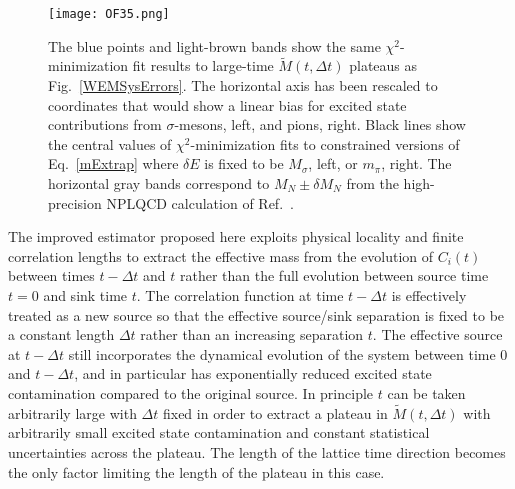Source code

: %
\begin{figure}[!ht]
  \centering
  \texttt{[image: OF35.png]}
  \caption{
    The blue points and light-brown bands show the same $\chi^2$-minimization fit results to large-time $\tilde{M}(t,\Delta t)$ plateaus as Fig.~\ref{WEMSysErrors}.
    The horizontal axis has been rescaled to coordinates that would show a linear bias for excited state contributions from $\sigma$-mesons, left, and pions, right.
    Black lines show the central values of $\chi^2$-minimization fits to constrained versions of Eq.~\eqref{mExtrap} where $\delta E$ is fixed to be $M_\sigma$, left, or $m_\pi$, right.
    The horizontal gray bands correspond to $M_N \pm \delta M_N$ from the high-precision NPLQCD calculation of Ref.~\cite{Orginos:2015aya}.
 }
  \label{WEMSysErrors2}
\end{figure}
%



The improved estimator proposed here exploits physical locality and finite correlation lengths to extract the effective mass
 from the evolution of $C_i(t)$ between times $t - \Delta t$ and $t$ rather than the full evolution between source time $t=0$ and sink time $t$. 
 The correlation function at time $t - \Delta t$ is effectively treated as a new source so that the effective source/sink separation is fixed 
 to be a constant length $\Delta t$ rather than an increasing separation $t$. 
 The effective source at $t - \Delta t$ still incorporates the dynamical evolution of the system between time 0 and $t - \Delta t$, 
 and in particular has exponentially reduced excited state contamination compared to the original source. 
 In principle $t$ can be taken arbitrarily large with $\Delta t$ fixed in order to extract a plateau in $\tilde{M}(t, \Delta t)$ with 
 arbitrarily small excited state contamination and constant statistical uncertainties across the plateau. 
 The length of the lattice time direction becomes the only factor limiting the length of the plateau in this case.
+ + + + + + +
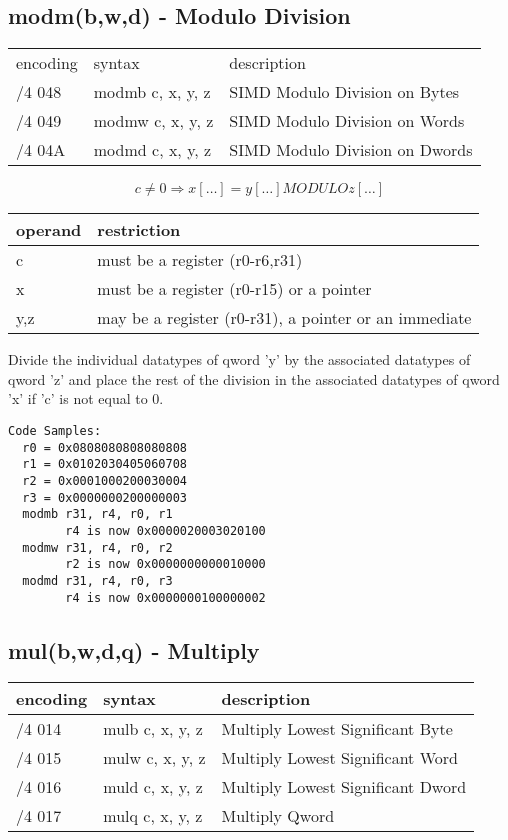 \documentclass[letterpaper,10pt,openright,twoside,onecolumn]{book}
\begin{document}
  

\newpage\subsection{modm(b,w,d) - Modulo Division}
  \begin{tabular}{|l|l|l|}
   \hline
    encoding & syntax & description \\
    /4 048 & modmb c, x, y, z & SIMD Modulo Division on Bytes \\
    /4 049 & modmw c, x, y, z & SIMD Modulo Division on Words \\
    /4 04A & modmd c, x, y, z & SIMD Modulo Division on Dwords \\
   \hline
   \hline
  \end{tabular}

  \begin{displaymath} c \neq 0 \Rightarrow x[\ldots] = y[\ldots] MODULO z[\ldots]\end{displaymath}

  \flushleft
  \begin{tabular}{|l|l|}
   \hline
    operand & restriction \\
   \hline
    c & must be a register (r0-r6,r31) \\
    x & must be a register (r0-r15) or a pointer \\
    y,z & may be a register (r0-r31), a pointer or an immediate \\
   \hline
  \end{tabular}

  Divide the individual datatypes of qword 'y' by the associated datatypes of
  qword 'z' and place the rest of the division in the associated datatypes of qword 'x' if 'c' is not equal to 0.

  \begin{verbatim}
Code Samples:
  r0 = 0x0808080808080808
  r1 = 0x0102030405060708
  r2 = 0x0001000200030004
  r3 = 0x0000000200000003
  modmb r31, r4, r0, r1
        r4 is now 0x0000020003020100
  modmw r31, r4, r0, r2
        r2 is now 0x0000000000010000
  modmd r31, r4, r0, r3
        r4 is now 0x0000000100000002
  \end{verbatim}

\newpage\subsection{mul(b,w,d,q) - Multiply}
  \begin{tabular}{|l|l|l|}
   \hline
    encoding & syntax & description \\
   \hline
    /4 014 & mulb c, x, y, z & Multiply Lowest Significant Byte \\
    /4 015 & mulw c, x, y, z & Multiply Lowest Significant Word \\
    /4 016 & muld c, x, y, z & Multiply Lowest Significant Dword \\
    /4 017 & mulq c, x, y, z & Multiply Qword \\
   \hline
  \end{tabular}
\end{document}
+ + + + + + +
WORK INSTRUCTION -> Which lines run from the one holding "The effective source at" through the one holding "In principle $t$" in the records above? Repeat them exactly, both included, and nothing more.

YOUR RESPONSE ->
 The effective source at $t - \Delta t$ still incorporates the dynamical evolution of the system between time 0 and $t - \Delta t$, 
 and in particular has exponentially reduced excited state contamination compared to the original source. 
 In principle $t$ can be taken arbitrarily large with $\Delta t$ fixed in order to extract a plateau in $\tilde{M}(t, \Delta t)$ with 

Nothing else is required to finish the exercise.